Friday, May 28, 2004

Okay, so now I have worked at a law firm for one week. I like it, and it is not as intense as I thought it would be, but this may be because I am not working hard enough. In fact, that is almost certainly the case. My officemate informed me that we are supposed to "shoot for" 7.5 hours of billable and non-billable time. Now the latter category only includes things like official training sessions and adding up your time for the week (yes, they have a special non-billable number just for the time you use to tot up your time!), not staring at the wall, eating lunch, or checking email, so I am in a world of hurt and did not even realize it.

It's a horrible experience to be confronted with how amazingly unproductive you are for most of the day. I can't keep to one task for more than a couple of minutes unless I am totally engrossed by the subject matter. Since that's not always the case with things I don't choose to read myself, I stop a lot in mid page to check email or tidy my desk just to keep my brain alert. If I am not multi-tasking, I drift, but that's not conducive to billing. I am used to being able to do the assigned work in less time than I'm alloted and then being able to relax for the rest of the time. That is not the way this job works. There is always more to do, or more to ask for. And what *did* I do for the three hours or so today that weren't billed? Eat lunch? Surf the web? Walk around the building looking for the associate's office where I was suppose to pick up my new assignment?

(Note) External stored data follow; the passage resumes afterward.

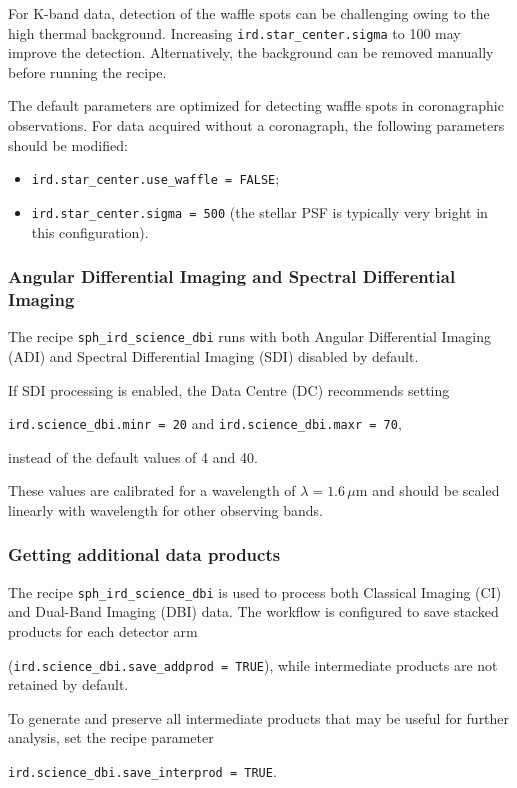 For K-band data, detection of the waffle spots can be challenging owing
to the high thermal background. Increasing
\texttt{ird.star\_center.sigma}
to 100 may improve the detection. Alternatively, the background can be
removed manually before running the recipe.

The default parameters are optimized for detecting waffle spots in
coronagraphic observations. For data acquired without a coronagraph, the
following parameters should be modified:

\begin{itemize}
    \item \texttt{ird.star\_center.use\_waffle = FALSE};
    \item \texttt{ird.star\_center.sigma = 500} (the stellar PSF is
    typically very bright in this configuration).
\end{itemize}

\subsubsection{Angular Differential Imaging and Spectral Differential Imaging}
\label{sec:highcontrast}

The recipe \texttt{sph\_ird\_science\_dbi} runs with both Angular
Differential Imaging (ADI) and Spectral Differential Imaging (SDI)
disabled by default.

If SDI processing is enabled, the Data Centre (DC) recommends setting

\begin{center}
\texttt{ird.science\_dbi.minr = 20}
\qquad
and
\qquad
\texttt{ird.science\_dbi.maxr = 70},
\end{center}

instead of the default values of 4 and 40.

These values are calibrated for a wavelength of
$\lambda = 1.6\,\mu$m and should be scaled linearly with wavelength for
other observing bands.

\subsubsection{Getting additional data products}
\label{sec:img_prod}

The recipe \texttt{sph\_ird\_science\_dbi} is used to process both
Classical Imaging (CI) and Dual-Band Imaging (DBI) data. The workflow is
configured to save stacked products for each detector arm

(\texttt{ird.science\_dbi.save\_addprod = TRUE}), while intermediate
products are not retained by default.

To generate and preserve all intermediate products that may be useful
for further analysis, set the recipe parameter

\begin{center}
\texttt{ird.science\_dbi.save\_interprod = TRUE}.
\end{center}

Should I bill for that? Is it "travel?" (I know it's not.)

This leads to the ugly realization that I only do a few hours of work each day and that the firm is going to think this is bad. I've never had an office job before where they actually expected you to do 7.5 hours of work every day. All my previous employment seemed to acknowledge that a significant portion of time is spent doing things like checking email, printing documents and going to get them, waiting for phone calls, and the like. Of course, maybe the real message is that firms think this also and that's why the typical day is more like twelve hours than eight - to allow for the staring into space and daydreaming and still squeeze a full day's work out of you.

Jeremy's humorous musings aside, this billing thing is no fun.